At the request of the Plaintiff's counsel the matter was refixed for 2nd April 2012 for mentioning and the Registry was directed
to inform the date to the Defendants.
- When the matter was mentioned on 2nd April 2012, the Defendants or their counsel/solicitor failed to appear before the courts; and
unless order was made by the court to the effect that if the Defendants or their counsel/solicitor fails to appear on the next date
that Order will be granted in favour of the Plaintiff and was fixed for 19th June 2012.
- When the matter was taken up before me on 19th June 2011, the Defendant's counsel made an application to file the supplementary submissions
and supplementary affidavit in response to the supplementary submissions and supplementary affidavit filed by the Plaintiff. The
Defendants had not taken any interest and disobeyed the court direction made on 29th November 2011 and no reason was adduced by the
Defendant to justify the delay and/or failure.
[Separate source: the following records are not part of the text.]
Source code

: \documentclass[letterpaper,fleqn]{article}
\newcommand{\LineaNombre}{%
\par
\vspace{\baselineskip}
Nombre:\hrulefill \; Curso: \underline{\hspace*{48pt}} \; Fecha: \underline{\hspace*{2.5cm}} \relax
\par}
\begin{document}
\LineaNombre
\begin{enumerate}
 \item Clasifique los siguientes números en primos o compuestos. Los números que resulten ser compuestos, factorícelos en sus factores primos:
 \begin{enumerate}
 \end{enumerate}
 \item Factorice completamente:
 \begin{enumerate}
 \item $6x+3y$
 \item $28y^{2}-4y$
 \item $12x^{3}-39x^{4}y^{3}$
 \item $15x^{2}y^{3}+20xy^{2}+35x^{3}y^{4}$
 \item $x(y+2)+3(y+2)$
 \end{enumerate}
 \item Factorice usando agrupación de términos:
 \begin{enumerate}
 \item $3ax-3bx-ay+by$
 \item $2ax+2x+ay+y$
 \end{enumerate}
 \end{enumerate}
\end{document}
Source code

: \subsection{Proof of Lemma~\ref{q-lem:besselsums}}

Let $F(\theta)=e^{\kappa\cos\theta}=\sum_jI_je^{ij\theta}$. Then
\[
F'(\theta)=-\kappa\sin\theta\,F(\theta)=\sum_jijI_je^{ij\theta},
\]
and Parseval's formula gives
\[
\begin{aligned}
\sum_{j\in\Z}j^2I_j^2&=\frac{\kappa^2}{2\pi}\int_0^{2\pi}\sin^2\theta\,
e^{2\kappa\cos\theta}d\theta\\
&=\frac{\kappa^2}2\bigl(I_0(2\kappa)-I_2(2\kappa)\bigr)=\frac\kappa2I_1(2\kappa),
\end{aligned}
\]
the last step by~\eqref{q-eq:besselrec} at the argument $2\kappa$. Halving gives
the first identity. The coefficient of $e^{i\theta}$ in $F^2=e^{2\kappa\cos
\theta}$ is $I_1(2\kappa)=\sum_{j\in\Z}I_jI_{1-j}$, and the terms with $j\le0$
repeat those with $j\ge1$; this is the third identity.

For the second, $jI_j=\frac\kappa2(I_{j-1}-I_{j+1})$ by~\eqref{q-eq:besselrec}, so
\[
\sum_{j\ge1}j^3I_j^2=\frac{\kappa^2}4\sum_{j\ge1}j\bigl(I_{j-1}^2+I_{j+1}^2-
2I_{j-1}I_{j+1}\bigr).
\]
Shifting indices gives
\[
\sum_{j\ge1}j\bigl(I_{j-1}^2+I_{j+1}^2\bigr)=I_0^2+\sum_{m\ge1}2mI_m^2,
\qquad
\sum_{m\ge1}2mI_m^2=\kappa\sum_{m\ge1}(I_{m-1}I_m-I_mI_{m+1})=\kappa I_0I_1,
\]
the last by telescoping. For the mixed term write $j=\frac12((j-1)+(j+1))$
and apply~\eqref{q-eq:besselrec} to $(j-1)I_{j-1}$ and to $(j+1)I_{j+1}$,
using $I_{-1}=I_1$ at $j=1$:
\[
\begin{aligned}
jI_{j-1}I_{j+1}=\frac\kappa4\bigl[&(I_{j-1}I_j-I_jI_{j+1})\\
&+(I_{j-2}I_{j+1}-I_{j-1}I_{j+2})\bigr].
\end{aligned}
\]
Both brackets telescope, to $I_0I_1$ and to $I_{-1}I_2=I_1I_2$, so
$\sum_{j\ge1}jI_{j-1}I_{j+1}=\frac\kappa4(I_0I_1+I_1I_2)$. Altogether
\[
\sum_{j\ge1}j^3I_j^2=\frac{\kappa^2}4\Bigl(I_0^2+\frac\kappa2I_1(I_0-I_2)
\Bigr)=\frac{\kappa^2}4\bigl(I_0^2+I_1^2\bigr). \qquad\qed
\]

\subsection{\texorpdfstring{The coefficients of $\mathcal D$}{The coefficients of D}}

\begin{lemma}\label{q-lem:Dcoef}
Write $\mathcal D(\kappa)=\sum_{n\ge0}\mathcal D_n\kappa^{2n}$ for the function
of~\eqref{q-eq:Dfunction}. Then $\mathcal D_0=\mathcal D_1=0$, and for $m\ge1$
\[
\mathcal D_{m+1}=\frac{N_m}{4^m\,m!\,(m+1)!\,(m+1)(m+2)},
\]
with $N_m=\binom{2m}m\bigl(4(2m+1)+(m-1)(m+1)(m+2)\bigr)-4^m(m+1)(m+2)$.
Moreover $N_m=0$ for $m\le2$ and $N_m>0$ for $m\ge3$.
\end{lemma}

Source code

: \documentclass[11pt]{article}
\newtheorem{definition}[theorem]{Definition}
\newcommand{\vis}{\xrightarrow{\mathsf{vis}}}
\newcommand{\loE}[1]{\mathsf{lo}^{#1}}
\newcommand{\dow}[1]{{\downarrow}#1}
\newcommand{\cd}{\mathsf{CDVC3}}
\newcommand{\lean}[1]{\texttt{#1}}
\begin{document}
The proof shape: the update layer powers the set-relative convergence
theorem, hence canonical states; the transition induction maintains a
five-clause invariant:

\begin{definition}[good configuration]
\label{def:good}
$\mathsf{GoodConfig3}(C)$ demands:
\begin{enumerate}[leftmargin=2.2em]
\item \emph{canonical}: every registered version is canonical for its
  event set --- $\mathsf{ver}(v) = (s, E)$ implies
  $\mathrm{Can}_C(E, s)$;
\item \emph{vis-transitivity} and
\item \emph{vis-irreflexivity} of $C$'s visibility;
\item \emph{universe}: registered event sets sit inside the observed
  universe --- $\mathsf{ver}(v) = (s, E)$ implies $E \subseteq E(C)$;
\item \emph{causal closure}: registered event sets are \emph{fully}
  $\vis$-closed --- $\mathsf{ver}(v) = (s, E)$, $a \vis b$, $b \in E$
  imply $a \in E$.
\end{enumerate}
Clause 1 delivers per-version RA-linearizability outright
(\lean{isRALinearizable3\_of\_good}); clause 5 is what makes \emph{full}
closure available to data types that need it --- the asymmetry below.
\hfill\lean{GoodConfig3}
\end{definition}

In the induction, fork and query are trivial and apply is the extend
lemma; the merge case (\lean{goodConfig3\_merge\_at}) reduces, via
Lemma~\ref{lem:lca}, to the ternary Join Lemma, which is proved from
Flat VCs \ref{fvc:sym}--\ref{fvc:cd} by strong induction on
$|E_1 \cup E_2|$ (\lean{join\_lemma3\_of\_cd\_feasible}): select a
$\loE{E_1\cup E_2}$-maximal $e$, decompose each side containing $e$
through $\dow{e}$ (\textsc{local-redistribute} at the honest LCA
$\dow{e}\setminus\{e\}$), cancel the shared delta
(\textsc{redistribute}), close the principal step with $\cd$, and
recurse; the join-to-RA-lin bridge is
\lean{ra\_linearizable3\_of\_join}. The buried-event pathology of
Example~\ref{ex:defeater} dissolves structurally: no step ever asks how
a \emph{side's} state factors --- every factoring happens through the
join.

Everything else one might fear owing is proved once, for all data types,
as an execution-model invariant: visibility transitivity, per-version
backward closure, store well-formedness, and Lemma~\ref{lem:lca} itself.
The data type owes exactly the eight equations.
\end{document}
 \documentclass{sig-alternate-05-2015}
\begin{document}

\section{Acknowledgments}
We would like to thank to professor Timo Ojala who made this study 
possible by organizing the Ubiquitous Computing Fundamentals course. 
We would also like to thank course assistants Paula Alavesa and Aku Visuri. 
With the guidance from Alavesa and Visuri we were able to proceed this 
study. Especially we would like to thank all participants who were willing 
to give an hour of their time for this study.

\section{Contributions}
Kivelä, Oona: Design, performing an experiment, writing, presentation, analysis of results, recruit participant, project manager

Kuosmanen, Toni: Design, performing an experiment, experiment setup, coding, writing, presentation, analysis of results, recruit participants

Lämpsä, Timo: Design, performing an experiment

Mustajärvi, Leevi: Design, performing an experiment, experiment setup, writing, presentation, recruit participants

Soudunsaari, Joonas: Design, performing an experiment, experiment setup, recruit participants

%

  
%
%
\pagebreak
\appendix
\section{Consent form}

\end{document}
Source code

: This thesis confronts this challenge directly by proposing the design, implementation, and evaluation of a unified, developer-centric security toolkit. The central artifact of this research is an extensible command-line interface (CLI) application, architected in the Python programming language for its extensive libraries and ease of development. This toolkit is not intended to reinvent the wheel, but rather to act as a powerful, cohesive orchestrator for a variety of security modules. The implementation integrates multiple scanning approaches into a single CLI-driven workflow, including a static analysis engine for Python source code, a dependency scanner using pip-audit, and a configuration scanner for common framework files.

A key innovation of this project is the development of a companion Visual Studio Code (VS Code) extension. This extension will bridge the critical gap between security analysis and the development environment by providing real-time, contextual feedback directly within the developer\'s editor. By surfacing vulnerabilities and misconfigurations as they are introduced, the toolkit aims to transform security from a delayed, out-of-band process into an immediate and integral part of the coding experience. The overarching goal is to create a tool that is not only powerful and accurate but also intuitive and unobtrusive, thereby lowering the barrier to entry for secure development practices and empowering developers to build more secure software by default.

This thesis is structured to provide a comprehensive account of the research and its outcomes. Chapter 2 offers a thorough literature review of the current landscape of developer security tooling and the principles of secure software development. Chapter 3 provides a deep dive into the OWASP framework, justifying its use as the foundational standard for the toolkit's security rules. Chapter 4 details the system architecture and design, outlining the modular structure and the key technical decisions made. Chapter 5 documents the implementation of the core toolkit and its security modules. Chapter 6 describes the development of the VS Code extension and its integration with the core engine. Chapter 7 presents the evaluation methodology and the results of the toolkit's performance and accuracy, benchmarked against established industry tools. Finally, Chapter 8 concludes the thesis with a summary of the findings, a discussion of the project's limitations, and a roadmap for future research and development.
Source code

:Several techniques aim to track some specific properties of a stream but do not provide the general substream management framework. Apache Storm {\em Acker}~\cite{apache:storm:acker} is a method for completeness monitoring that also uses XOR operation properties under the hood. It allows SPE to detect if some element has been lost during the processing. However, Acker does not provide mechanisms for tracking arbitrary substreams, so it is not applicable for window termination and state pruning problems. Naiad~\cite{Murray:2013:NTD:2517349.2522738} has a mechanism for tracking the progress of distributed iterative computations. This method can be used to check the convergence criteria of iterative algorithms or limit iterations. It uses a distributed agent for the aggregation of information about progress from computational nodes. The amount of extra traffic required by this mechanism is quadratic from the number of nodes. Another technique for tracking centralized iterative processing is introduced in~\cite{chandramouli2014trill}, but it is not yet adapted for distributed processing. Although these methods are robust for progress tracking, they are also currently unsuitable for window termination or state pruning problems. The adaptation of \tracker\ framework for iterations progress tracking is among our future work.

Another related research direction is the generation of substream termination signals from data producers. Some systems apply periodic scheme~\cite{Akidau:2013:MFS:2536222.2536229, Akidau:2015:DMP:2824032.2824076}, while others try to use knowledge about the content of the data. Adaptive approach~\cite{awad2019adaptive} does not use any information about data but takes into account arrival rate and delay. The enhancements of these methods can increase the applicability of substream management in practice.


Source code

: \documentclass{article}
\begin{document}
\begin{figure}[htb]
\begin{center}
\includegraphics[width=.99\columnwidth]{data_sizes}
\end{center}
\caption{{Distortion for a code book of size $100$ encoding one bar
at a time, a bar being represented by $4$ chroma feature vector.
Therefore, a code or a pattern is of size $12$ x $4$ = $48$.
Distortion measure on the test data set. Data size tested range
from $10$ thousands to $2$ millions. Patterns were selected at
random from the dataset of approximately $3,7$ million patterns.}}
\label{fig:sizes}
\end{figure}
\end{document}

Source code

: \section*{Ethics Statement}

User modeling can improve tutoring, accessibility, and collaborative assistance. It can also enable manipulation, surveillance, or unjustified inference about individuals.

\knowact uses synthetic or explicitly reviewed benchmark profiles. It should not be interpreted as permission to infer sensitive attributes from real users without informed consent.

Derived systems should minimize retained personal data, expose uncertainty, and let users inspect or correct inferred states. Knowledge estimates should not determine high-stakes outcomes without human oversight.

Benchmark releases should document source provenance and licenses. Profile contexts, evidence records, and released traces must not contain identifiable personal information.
Accordingly, the Defendant's application was refused and the case was fixed for Order.
Analysis and Findings
- The Plaintiff filed originating summons on 13th November 2001 which was supported by the affidavit of Mr Sara Bulavakarua the Manager
Rehabilitation of the Plaintiff inter-alia stated in the affidavit that the Plaintiff's sought to exercise its powers under Clause
12 of the Mortgage registered on 23rd February 1993:
"12. THAT the Bank upon default in payment of any money hereby secured or any part thereof or any interest may –
(a) Enter into possession of the mortgaged land by receiving the rents and profits thereof; or
(b) Distrain upon the occupier or tenant of the said land for the rent then due; or
(c) Bring an action of ejectment to recover the said land either before or after entering into the receipt of the rents and profits
thereof or making any distress as aforesaid and either before or after any sale of such land affected under the power of sale given
or implied in this Mortgage in the same manner in which the Bank might have made such entry or distress or brought such action if
the principal sum were secured to the Bank by a conveyance of the legal estate in the mortgaged land;
(d) Lease the said land or any part thereof for such time and upon such terms as the Bank shall deem reasonable either taking or not
taking any fine or premium and either with or without the option to the Lessee at any time during the currency of any such lease
or at the determination thereof of renewing such lease and either for the purpose whatever and also may accept surrenders of and
determine any tenancy now existing or which may hereafter be created and compromise with and make concessions to tenants upon such
terms and conditions as the Bank may think fit"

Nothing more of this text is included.